## WHAT YOU NEED TO DO
Write out exactly the lines of the entries below from the one holding "---- Query 7: What" to the one holding "start_date AS trial_date", inclusive, and leave out all other lines.

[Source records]
>>>>

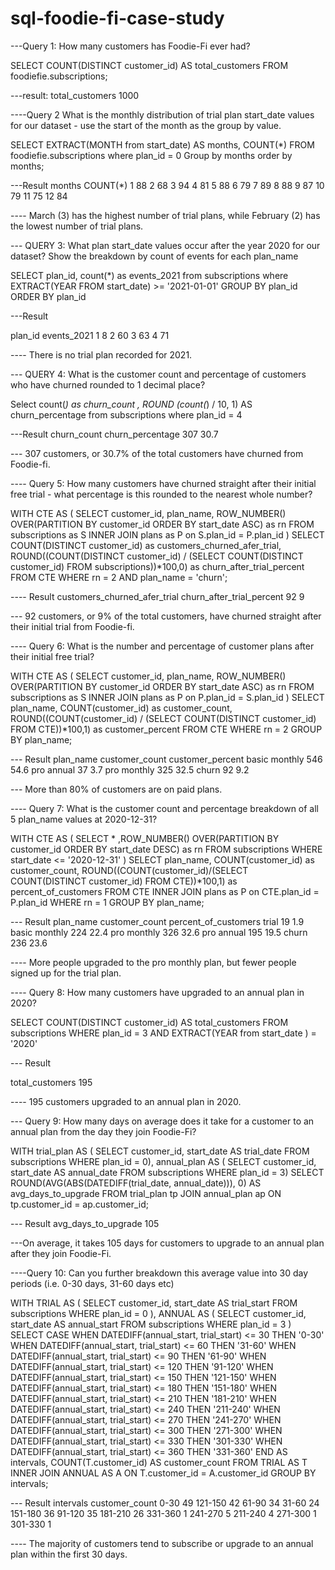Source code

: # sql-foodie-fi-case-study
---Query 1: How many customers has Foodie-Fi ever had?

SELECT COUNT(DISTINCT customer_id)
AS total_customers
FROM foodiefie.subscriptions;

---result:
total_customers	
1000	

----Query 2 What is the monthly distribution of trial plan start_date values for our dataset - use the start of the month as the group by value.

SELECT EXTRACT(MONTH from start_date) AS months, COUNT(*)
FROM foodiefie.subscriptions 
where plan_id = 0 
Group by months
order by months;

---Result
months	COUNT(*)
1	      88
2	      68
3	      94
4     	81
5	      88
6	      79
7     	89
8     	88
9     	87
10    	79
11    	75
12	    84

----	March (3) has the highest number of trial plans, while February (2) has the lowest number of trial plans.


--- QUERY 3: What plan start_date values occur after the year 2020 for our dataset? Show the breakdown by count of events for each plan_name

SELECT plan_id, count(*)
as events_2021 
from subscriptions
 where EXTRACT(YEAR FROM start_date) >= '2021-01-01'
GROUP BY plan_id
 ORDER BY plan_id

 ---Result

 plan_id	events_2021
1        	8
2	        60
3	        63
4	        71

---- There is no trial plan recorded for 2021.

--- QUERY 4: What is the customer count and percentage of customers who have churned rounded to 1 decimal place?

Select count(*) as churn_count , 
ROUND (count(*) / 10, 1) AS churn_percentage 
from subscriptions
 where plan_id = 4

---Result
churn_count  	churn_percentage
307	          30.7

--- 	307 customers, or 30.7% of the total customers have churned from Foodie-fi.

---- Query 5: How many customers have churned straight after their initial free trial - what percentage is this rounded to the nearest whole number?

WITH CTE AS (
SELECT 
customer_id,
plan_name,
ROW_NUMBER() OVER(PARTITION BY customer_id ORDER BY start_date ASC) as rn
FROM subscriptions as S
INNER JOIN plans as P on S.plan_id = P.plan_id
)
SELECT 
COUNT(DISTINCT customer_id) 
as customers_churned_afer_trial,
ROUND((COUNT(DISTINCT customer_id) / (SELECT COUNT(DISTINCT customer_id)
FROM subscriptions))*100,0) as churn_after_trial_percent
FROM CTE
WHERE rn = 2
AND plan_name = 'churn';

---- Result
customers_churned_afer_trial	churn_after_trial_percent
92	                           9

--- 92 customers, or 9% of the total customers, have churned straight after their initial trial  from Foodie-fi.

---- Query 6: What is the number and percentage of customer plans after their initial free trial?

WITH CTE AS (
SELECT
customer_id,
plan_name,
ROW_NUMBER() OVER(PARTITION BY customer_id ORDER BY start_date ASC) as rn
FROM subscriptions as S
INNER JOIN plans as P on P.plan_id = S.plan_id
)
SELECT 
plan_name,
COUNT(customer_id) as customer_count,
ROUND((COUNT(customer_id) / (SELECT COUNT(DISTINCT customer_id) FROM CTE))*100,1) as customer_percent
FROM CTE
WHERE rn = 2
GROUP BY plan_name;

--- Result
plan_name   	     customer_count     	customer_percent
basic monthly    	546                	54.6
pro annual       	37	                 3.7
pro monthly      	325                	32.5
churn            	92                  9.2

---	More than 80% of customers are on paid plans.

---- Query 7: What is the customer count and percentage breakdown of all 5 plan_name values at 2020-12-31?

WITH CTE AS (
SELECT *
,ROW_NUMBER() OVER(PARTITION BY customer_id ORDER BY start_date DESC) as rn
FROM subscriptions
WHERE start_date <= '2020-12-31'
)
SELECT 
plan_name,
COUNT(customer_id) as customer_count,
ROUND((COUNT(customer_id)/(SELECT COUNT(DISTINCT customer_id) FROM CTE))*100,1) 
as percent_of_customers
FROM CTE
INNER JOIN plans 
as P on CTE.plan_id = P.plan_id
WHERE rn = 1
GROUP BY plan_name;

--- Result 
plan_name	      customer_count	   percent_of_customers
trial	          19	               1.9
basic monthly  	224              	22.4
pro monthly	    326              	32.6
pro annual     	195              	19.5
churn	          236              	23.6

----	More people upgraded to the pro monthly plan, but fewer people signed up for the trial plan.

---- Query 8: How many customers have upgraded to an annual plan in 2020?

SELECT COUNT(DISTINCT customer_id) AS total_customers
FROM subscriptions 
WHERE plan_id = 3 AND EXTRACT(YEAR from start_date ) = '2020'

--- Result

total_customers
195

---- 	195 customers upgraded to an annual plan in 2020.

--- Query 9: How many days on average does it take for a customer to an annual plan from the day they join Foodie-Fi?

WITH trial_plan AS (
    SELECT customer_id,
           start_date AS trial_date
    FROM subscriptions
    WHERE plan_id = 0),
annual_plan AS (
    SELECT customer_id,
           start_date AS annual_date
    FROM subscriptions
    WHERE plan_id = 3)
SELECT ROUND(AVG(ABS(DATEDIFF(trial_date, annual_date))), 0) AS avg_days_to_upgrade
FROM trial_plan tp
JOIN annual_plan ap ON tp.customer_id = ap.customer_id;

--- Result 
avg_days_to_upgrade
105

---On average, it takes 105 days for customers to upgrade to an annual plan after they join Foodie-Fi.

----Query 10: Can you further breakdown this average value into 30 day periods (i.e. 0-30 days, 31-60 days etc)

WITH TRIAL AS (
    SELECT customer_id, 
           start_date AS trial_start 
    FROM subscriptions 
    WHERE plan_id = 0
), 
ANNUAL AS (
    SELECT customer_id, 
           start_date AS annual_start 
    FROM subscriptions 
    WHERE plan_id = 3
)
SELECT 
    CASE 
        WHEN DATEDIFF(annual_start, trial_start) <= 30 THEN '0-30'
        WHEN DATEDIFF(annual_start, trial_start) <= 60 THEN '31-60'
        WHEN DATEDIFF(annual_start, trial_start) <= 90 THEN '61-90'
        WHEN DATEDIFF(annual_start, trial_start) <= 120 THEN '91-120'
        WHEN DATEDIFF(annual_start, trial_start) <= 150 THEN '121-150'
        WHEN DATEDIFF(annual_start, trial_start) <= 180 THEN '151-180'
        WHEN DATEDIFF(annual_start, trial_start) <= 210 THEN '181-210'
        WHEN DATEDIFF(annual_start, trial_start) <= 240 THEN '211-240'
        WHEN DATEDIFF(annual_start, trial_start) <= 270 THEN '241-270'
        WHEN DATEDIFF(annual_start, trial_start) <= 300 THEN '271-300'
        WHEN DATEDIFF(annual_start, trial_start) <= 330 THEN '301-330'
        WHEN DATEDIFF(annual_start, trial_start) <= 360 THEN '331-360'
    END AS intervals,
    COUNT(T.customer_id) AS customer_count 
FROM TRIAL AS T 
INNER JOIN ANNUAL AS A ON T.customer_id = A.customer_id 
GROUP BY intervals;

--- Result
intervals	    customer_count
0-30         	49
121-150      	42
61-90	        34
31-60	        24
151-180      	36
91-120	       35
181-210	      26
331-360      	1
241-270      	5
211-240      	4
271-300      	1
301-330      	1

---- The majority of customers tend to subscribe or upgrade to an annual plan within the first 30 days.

<<<<
>>>>

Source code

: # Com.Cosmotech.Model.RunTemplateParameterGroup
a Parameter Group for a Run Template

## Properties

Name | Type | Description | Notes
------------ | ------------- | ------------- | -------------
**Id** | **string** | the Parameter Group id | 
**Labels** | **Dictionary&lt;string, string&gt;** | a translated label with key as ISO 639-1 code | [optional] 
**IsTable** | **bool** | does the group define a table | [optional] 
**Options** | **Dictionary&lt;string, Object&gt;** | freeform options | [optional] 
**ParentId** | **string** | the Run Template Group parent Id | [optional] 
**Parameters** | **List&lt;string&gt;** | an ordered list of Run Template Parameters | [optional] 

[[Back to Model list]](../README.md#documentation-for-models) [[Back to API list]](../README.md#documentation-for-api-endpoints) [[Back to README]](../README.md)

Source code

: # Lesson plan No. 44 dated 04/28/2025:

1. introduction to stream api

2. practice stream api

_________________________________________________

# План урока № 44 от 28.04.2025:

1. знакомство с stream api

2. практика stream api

<<<<

## SOLUTION FOR THIS EXERCISE
---- Query 7: What is the customer count and percentage breakdown of all 5 plan_name values at 2020-12-31?

WITH CTE AS (
SELECT *
,ROW_NUMBER() OVER(PARTITION BY customer_id ORDER BY start_date DESC) as rn
FROM subscriptions
WHERE start_date <= '2020-12-31'
)
SELECT 
plan_name,
COUNT(customer_id) as customer_count,
ROUND((COUNT(customer_id)/(SELECT COUNT(DISTINCT customer_id) FROM CTE))*100,1) 
as percent_of_customers
FROM CTE
INNER JOIN plans 
as P on CTE.plan_id = P.plan_id
WHERE rn = 1
GROUP BY plan_name;

--- Result 
plan_name	      customer_count	   percent_of_customers
trial	          19	               1.9
basic monthly  	224              	22.4
pro monthly	    326              	32.6
pro annual     	195              	19.5
churn	          236              	23.6

----	More people upgraded to the pro monthly plan, but fewer people signed up for the trial plan.

---- Query 8: How many customers have upgraded to an annual plan in 2020?

SELECT COUNT(DISTINCT customer_id) AS total_customers
FROM subscriptions 
WHERE plan_id = 3 AND EXTRACT(YEAR from start_date ) = '2020'

--- Result

total_customers
195

---- 	195 customers upgraded to an annual plan in 2020.

--- Query 9: How many days on average does it take for a customer to an annual plan from the day they join Foodie-Fi?

WITH trial_plan AS (
    SELECT customer_id,
           start_date AS trial_date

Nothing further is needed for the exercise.